Grade Inflation Might Be Grade Redistribution
Bryan Caplan has a great post arguing that teachers who favor redistribution of income should also favor redistribution of grades, i.e., pity grading.
To me, this reveals a basic inconsistency in egalitarian philosophy. If you
assign grades based on merit, and merit depends on performance unadjusted for
opportunity, then why shouldn't the same principle hold for income and wealth?

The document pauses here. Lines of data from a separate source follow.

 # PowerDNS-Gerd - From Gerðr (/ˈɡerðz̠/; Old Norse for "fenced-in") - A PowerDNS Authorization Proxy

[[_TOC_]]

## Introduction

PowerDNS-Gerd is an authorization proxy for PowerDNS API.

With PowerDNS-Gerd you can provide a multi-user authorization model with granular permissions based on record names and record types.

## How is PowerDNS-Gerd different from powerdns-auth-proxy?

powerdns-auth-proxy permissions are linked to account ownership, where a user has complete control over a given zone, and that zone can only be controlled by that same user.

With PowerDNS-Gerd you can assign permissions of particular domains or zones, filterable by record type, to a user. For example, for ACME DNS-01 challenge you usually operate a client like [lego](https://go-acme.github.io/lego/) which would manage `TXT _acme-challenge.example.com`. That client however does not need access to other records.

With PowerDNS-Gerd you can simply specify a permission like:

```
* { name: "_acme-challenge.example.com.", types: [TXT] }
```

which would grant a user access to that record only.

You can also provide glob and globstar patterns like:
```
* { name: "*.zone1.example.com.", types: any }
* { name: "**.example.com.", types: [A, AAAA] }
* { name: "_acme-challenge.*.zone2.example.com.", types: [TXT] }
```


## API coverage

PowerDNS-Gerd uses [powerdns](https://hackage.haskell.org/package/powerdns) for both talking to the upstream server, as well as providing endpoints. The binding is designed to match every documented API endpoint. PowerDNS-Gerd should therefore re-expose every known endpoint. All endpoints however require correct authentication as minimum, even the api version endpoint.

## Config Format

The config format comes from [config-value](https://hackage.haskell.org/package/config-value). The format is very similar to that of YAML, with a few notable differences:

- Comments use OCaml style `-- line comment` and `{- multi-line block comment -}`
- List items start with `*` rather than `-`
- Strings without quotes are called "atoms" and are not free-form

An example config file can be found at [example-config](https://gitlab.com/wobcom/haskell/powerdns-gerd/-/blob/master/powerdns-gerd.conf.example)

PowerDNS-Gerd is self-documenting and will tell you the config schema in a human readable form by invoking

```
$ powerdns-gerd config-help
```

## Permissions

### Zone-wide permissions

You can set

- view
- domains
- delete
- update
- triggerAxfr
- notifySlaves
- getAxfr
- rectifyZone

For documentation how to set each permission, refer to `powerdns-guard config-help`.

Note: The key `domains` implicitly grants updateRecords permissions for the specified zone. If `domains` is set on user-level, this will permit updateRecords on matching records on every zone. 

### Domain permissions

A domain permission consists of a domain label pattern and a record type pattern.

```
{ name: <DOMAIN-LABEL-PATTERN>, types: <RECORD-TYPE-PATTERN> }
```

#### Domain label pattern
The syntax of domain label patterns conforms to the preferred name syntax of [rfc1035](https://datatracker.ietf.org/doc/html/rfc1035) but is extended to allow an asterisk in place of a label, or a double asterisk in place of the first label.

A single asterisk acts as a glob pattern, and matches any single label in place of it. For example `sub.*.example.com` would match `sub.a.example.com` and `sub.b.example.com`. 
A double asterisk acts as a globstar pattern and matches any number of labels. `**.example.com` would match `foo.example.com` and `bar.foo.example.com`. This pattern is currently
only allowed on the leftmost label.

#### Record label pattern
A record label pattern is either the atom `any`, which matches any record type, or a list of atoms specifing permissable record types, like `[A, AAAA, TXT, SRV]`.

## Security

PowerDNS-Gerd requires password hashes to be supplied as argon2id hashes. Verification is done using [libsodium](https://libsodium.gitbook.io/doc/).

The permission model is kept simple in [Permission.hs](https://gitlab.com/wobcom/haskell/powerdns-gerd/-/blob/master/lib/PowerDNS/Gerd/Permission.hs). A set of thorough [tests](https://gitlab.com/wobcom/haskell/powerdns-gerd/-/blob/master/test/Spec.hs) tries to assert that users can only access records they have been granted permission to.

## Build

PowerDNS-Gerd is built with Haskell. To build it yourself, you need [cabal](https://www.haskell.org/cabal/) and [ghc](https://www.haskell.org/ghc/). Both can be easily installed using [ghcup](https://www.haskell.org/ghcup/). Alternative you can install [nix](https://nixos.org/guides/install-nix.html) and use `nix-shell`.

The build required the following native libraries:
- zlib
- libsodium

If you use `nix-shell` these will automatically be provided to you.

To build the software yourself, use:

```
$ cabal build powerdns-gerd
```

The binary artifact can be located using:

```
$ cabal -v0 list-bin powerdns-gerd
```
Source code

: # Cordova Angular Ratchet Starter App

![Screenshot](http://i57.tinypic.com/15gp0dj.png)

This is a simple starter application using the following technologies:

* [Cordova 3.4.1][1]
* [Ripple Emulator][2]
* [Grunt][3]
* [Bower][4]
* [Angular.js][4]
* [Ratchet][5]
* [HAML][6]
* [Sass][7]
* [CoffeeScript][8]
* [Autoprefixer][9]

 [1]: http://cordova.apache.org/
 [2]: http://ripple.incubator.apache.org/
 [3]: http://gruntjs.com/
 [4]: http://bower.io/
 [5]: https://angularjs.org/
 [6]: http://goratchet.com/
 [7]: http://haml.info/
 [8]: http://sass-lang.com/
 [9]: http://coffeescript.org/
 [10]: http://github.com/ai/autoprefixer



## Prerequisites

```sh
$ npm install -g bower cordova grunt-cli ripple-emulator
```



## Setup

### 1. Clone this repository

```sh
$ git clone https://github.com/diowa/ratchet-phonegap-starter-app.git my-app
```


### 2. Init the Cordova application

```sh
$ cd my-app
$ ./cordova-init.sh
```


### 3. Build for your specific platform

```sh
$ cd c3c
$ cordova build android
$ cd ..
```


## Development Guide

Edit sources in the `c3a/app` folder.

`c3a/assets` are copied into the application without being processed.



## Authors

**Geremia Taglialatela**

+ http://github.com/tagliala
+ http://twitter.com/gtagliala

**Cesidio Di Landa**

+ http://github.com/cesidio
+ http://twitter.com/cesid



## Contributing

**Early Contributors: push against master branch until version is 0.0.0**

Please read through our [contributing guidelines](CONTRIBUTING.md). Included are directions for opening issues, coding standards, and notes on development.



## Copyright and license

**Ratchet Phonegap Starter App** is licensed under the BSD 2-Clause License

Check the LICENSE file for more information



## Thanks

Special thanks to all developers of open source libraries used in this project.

Just because you feel sorry for someone, why does that entitle them to a share
of the riches of the more successful? And if you do not adjust for unequal
opportunities when you grade, why should you adjust for unequal opportunities
when you contemplate redistribution?
In a later post he states:
Complete equalization of grades and income destroys the value of both. But moderate redistribution destroys the value of neither. The U.S. income tax has not turned America into Haiti, and basing 5% of our grades on pity rather than merit would not wreck our educational system.
I think that grade inflation is partially explained by 5% of grades being based on pity. A professor who wanted to follow the 5% pity strategy would determine what the typical standards were and distort them slightly by increasing all grades below A. Unlike income redistribution, pity grading doesn't require anyone's nominal grade to be reduced.
Pity grading might also explain why grades in the humanities are higher than grades in engineering. On average, humanities professors favor more income redistribution, so as Bryan (I'm outing him as a flamboyant, one-name personality like Madonna) points out, it makes sense that they would favor more grade redistribution.